Puzzles, Maths and Algorithms: 2012

August 12, 2012

Bulls and Cows

Bulls and Cows is a two player game. First player thinks of a N digit secret number and second player guesses that number. This is done by second player making a guess and first player telling the number of bulls and cows in the guess. If the digits of guess matches secret and they are in right position, it's a bull, if they match but on different position, they are cows. For e.g. Let secret be 0123 and guess be 0012. The guess has 1 bull, 2 cows. The game continues, until second player gets a response of N bulls.

The problem is to write a computer solver for bulls and cows that would try to guess the secret making only a small number of attempts.

Solution: show

Let D be the unique digits that can be put in the secret. Let N be the length of the secret number. The total number of secrets is D^N.

A naive solution is to try all D^N guesses until N bulls is the response. This approach makes D^N attempts in worst case. Not good.

We can do better than this. Let us make a random first guess and we get a response r. We create a pruned set by selecting all numbers (from D^N possible) that have response r with the guess. Secret must be in the pruned set. We can pick a number from this set as our guess and repeat the logic until we hear N bulls.

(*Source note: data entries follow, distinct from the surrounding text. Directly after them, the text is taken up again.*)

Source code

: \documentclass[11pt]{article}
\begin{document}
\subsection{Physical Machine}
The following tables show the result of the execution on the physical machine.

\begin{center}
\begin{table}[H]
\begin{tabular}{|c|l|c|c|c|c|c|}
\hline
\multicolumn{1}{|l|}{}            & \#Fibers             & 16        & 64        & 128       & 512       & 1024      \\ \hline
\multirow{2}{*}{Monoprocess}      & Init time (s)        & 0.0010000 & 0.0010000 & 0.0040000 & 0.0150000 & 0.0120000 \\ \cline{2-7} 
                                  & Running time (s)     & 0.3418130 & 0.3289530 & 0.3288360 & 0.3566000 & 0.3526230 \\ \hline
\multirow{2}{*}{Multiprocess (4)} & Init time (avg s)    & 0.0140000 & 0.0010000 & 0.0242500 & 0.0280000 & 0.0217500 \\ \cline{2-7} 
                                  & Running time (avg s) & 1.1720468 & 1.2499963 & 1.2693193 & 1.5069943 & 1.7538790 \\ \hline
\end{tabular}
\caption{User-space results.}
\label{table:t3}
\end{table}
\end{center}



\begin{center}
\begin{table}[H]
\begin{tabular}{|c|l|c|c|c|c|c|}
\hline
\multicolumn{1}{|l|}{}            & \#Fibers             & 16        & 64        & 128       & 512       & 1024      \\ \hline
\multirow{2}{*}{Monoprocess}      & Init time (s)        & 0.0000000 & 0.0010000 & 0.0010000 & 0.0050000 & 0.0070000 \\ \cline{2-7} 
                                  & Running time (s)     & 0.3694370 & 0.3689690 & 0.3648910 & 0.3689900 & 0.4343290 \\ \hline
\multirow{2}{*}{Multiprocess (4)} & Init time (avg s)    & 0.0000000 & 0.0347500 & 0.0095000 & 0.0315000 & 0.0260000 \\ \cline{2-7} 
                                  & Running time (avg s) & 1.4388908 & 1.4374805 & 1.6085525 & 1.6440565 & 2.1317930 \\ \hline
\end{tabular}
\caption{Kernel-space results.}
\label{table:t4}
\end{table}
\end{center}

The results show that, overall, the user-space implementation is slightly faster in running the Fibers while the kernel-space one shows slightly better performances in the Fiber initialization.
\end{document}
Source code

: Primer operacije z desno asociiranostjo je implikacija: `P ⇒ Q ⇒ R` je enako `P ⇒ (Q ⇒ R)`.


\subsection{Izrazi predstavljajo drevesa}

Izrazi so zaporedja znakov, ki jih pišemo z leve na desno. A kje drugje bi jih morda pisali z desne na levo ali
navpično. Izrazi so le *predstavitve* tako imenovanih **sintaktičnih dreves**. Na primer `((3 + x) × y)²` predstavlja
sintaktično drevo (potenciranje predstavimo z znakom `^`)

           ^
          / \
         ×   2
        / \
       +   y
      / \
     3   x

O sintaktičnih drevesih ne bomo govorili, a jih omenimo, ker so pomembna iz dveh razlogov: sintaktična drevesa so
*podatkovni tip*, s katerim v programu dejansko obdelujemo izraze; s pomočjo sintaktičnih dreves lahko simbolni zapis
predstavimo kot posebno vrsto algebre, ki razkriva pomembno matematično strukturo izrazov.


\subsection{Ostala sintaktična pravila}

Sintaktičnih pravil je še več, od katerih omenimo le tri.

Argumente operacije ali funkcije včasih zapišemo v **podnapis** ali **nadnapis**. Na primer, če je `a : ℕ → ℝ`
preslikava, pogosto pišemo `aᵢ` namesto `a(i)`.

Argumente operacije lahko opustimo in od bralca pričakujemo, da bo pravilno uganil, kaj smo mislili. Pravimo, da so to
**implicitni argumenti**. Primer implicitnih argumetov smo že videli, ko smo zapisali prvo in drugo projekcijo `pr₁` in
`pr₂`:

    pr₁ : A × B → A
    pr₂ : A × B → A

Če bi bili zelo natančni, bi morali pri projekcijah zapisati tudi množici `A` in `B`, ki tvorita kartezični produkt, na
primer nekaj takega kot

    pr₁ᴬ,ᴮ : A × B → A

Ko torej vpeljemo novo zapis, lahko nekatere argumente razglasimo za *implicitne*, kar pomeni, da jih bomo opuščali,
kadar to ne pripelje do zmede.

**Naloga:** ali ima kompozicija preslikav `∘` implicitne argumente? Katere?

There are three ways to pick the next number
a) Pick the first number from the pruned set
b) Pick the number randomly from the pruned set
c) Use a heuristic to pick a number (Note this number can be outside the pruned set).

Our experiments show that b) is better than a). For N = 4, D = 10 with distinct digits in secret (5040 possible secrets) and initial guess of 0123, the pick first strategy makes 6.0051 attempts on average and 9 attempts in a worst case. On the other hand, randomly picking from the pruned set makes 5.9136 attempts on average and 9 attempts in a worst case.

Note that optimal strategy for N=4, D=10 with distinct digits in secret (5040 possible secrets) takes an average of 5.2131 attempts with 7 attempts in the worst case (technical paper). It is also guaranteed that 6 attempts is the worst case lower bound for any algorithm. Since 5.2131 is theoretical best, 5.9136 achieved by random is not bad.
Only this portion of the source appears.